Mailing-List: contact user-help@cassandra.apache.org; run by ezmlm
Precedence: bulk
Reply-To: user@cassandra.apache.org
Received-SPF: pass (nike.apache.org: domain of scode@scode.org designates
 74.125.82.44 as permitted sender)
MIME-Version: 1.0
Sender: scode@scode.org
In-Reply-To: <4EAA76DF.5030405@sitevision.se>
References: <4EAA76DF.5030405@sitevision.se>
Date: Fri, 28 Oct 2011 11:45:54 +0200
Message-ID: 
 <CAO5xsd0esonvFzCbTstykCw9DK6RB4KK07Q=5-VO+mTEn7jn5A@mail.gmail.com>
Subject: Re: CL - locally consistent ONE
From: Peter Schuller <peter.schuller@infidyne.com>
To: user@cassandra.apache.org
Content-Type: text/plain; charset=UTF-8

> I've patched the classes WriteResponseHandler and ReadCallback to make sure
> that the local node has returned before sending the condition signal. Can
> anyone see any drawbacks with this approach? I realize this will only work
> as long as the replication factor is the same as the number of nodes, but
> that is ok for our scenario.

So the "local" node is the co-ordinator. Is it the case that each CMS
instance (with embedded cassandra) is always using "itself" as the
co-ordinator, and that the requirement you have is that *that
particular CMS instance* must see it's *own* writes? And the reason
you are using RF=number of nodes is that you're wanting to make sure
data is always on the local node?

If that is true, it *seems* to me it should work *kind of* as long as
the CMS instances never ever use another Cassandra node *and* as long
as you accept that a write may disappear in case of a sudden node
failure (as usual with CL.ONE). I do think it feels like a fragile
approach though, that would be nice to avoid if possible/realistic.

I am curious as to performance though. It seems a lot safer to just
use QUORUM *at least* for writes; keep in mind that regardless of
CL.ONE your writes till go to all the other replicas (in this case all
nodes since you say you have RF = cluster size) so in terms of
throughput using CL.ONE should not be faster.

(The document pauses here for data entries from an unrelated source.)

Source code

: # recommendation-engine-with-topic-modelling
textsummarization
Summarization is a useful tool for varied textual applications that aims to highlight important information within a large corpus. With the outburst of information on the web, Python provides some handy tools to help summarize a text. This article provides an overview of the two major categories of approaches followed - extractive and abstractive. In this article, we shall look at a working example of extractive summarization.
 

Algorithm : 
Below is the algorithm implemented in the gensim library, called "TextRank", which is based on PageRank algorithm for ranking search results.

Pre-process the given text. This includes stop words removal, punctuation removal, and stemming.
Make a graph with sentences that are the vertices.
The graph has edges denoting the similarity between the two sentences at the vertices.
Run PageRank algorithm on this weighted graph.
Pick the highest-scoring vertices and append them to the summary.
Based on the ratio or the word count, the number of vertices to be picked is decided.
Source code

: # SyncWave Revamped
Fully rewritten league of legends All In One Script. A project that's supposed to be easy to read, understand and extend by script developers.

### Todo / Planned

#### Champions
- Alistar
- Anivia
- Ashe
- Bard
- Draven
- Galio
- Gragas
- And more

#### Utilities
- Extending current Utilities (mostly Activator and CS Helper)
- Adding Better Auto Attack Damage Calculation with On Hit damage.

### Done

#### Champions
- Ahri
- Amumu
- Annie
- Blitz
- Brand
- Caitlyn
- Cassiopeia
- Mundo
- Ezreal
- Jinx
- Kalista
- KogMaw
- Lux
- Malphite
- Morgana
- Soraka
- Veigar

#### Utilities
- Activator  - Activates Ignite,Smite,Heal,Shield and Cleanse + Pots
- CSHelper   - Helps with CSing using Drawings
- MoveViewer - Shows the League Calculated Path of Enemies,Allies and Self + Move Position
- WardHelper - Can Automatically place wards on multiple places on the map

It should be a bit
better for latency in the common case though (which might translate to
throughput for a sequential user). If you can do writes on QUORUM at
least, even if not reads, you also avoid the problem of an
acknowledged write disappearing in case of node failures.

Are you in a position where the nodes in the cluster are wide apart
(e.g. different DC:s), for the writes to be a significant problem for
latency?

-- 
/ Peter Schuller (@scode, http://worldmodscode.wordpress.com)